5La mise en évidence des aspects rationalistes de la pensée de Pascal nous permet d’affirmer que la pensée pascalienne est une pensée philosophique. Cette pensée, qui parvient à son apogée dans les Pensées, se caractérise par son unité, qui est garantie par l’usage de la raison. Si nous insistons sur l’unité de la pensée pascalienne, ce n’est pas pour négliger les ruptures qui lui sont propres. Des ruptures sont bel et bien présentes dans la pensée de Pascal et l’unité n’est saisissable qu’à partir du sommet de l’usage de la raison, c’est-à-dire à partir de l’ordre du cœur. Si l’esprit ne parvient pas à ce sommet, les ruptures entre les ordres restent infranchissables et rendent impossible la saisie de l’unité. Nous avons montré que les paradoxes apparaissant dans le deuxième ordre disparaissent lorsque la raison les considère dans le troisième. Cependant, les paradoxes réapparaissent dans le troisième ordre, voire deviennent plus profonds et plus mystérieux. L’accent mis sur la cohérence de la rationalité dans la pensée de Pascal ne fera jamais de cette pensée un système fermé. La raison peut réinterpréter les phénomènes humains et naturels à partir du troisième ordre, mais elle ne peut pas achever cette interprétation, étant donné que le centre de toute vérité lui reste invinciblement caché. Le troisième ordre n’est pas l’ordre ultime où toute vérité se révélerait avec une parfaite évidence. La vérité s’y révèle à la raison d'une manière claire-obscure et sa présence reste une présence d’absence. Le fait que la vérité se cache dans un ordre encore supérieur, notamment dans l’ordre de la gloire, assure l’ouverture de la pensée pascalienne.

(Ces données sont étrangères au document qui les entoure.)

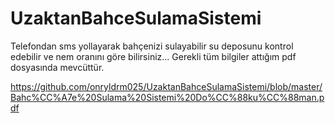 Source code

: # UzaktanBahceSulamaSistemi
Telefondan sms yollayarak bahçenizi sulayabilir su deposunu kontrol edebilir ve nem oranını göre bilirsiniz...
Gerekli tüm bilgiler attığım pdf dosyasında mevcüttür.

https://github.com/onryldrm025/UzaktanBahceSulamaSistemi/blob/master/Bahc%CC%A7e%20Sulama%20Sistemi%20Do%CC%88ku%CC%88man.pdf
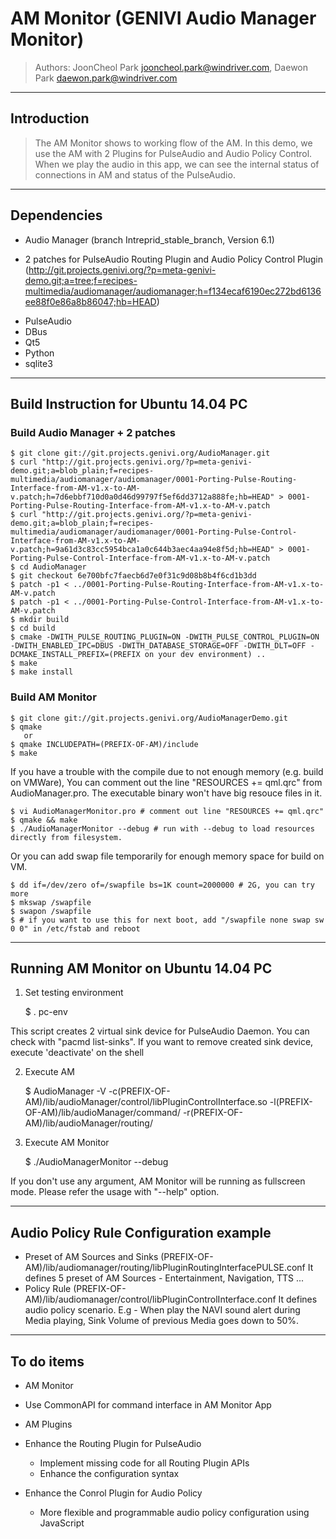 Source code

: # AM Monitor (GENIVI Audio Manager Monitor)

> Authors: JoonCheol Park <jooncheol.park@windriver.com>, Daewon Park <daewon.park@windriver.com>

---
## Introduction

> The AM Monitor shows to working flow of the AM. In this demo, we use the AM with 2 Plugins for PulseAudio and Audio Policy Control. When we play the audio in this app, we can see the internal status of connections in AM and status of the PulseAudio.

---
## Dependencies

* Audio Manager (branch Intreprid_stable_branch, Version 6.1)
 + 2 patches for PulseAudio Routing Plugin and Audio Policy Control Plugin
    (http://git.projects.genivi.org/?p=meta-genivi-demo.git;a=tree;f=recipes-multimedia/audiomanager/audiomanager;h=f134ecaf6190ec272bd6136ee88f0e86a8b86047;hb=HEAD)
* PulseAudio
* DBus
* Qt5
* Python
* sqlite3

---
## Build Instruction for Ubuntu 14.04 PC


### Build Audio Manager + 2 patches

    $ git clone git://git.projects.genivi.org/AudioManager.git
    $ curl "http://git.projects.genivi.org/?p=meta-genivi-demo.git;a=blob_plain;f=recipes-multimedia/audiomanager/audiomanager/0001-Porting-Pulse-Routing-Interface-from-AM-v1.x-to-AM-v.patch;h=7d6ebbf710d0a0d46d99797f5ef6dd3712a888fe;hb=HEAD" > 0001-Porting-Pulse-Routing-Interface-from-AM-v1.x-to-AM-v.patch
    $ curl "http://git.projects.genivi.org/?p=meta-genivi-demo.git;a=blob_plain;f=recipes-multimedia/audiomanager/audiomanager/0001-Porting-Pulse-Control-Interface-from-AM-v1.x-to-AM-v.patch;h=9a61d3c83cc5954bca1a0c644b3aec4aa94e8f5d;hb=HEAD" > 0001-Porting-Pulse-Control-Interface-from-AM-v1.x-to-AM-v.patch
    $ cd AudioManager
    $ git checkout 6e700bfc7faecb6d7e0f31c9d08b8b4f6cd1b3dd
    $ patch -p1 < ../0001-Porting-Pulse-Routing-Interface-from-AM-v1.x-to-AM-v.patch
    $ patch -p1 < ../0001-Porting-Pulse-Control-Interface-from-AM-v1.x-to-AM-v.patch
    $ mkdir build
    $ cd build
    $ cmake -DWITH_PULSE_ROUTING_PLUGIN=ON -DWITH_PULSE_CONTROL_PLUGIN=ON -DWITH_ENABLED_IPC=DBUS -DWITH_DATABASE_STORAGE=OFF -DWITH_DLT=OFF -DCMAKE_INSTALL_PREFIX=(PREFIX on your dev environment) ..
    $ make
    $ make install


### Build AM Monitor

    $ git clone git://git.projects.genivi.org/AudioManagerDemo.git
    $ qmake
       or
    $ qmake INCLUDEPATH=(PREFIX-OF-AM)/include
    $ make

 If you have a trouble with the compile due to not enough memory (e.g. build on VMWare), You can comment out the line "RESOURCES += qml.qrc" from AudioManager.pro. The executable binary won't have big resouce files in it.

    $ vi AudioManagerMonitor.pro # comment out line "RESOURCES += qml.qrc"
    $ qmake && make
    $ ./AudioManagerMonitor --debug # run with --debug to load resources directly from filesystem.

 Or you can add swap file temporarily for enough memory space for build on VM.

    $ dd if=/dev/zero of=/swapfile bs=1K count=2000000 # 2G, you can try more
    $ mkswap /swapfile
    $ swapon /swapfile
    $ # if you want to use this for next boot, add "/swapfile none swap sw 0 0" in /etc/fstab and reboot

---
## Running AM Monitor on Ubuntu 14.04 PC

1. Set testing environment

    $ . pc-env

  This script creates 2 virtual sink device for PulseAudio Daemon. You can check with "pacmd list-sinks". If you want to remove created sink device, execute 'deactivate' on the shell

2. Execute AM

    $ AudioManager -V -c(PREFIX-OF-AM)/lib/audioManager/control/libPluginControlInterface.so -l(PREFIX-OF-AM)/lib/audioManager/command/ -r(PREFIX-OF-AM)/lib/audioManager/routing/

3. Execute AM Monitor

    $ ./AudioManagerMonitor --debug

 If you don't use any argument, AM Monitor will be running as fullscreen mode. Please refer the usage with "--help" option.

---
## Audio Policy Rule Configuration example

* Preset of AM Sources and Sinks
  (PREFIX-OF-AM)/lib/audiomanager/routing/libPluginRoutingInterfacePULSE.conf
  It defines 5 preset of AM Sources - Entertainment, Navigation, TTS ...
* Policy Rule
  (PREFIX-OF-AM)/lib/audiomanager/control/libPluginControlInterface.conf
  It defines audio policy scenario. E.g - When play the NAVI sound alert during Media playing, Sink Volume of previous Media goes down to 50%.

---
## To do items

* AM Monitor
 * Use CommonAPI for command interface in AM Monitor App

* AM Plugins
 * Enhance the Routing Plugin for PulseAudio
   * Implement missing code for all Routing Plugin APIs
   * Enhance the configuration syntax
 * Enhance the Conrol Plugin for Audio Policy
   * More flexible and programmable audio policy configuration using JavaScript

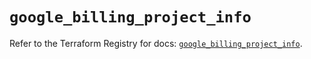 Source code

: # `google_billing_project_info`

Refer to the Terraform Registry for docs: [`google_billing_project_info`](https://registry.terraform.io/providers/hashicorp/google/6.5.0/docs/resources/billing_project_info).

6Cette ouverture propre à cette pensée révèle, une fois de plus, qu'elle est une philosophie, au sens originel du terme. Elle ne possède ni la vérité, ni la sagesse, mais elle se donne comme une quête de la vérité et de la sagesse. La philosophie pascalienne effectue cette quête selon la raison, quoiqu’elle ne veuille pas la réduire à une recherche intellectuelle et théorique. C’est une recherche de la sagesse, qui se dit à la fois comme savoir et comme savoir-vivre ou éthique. La mise en évidence de l’importance de la raison dans cette pensée ne doit pas faire oublier le rôle joué par le cœur. La quête de la sagesse s’effectue conjointement par le cœur et par la raison. Seul leur fonctionnement harmonieux, renforcé par la lumière surnaturelle, conduit à une sagesse humaine.
Notes de bas de page
1 « Le fait d’écrire un ouvrage apologétique que témoigne d’une certaine confiance dans le raisonnement suppose la conviction qu’il est possible d’agir dans le monde », J. Mesnard, Les Pensées de Pascal, Paris, SEDES, 1993, p. 315.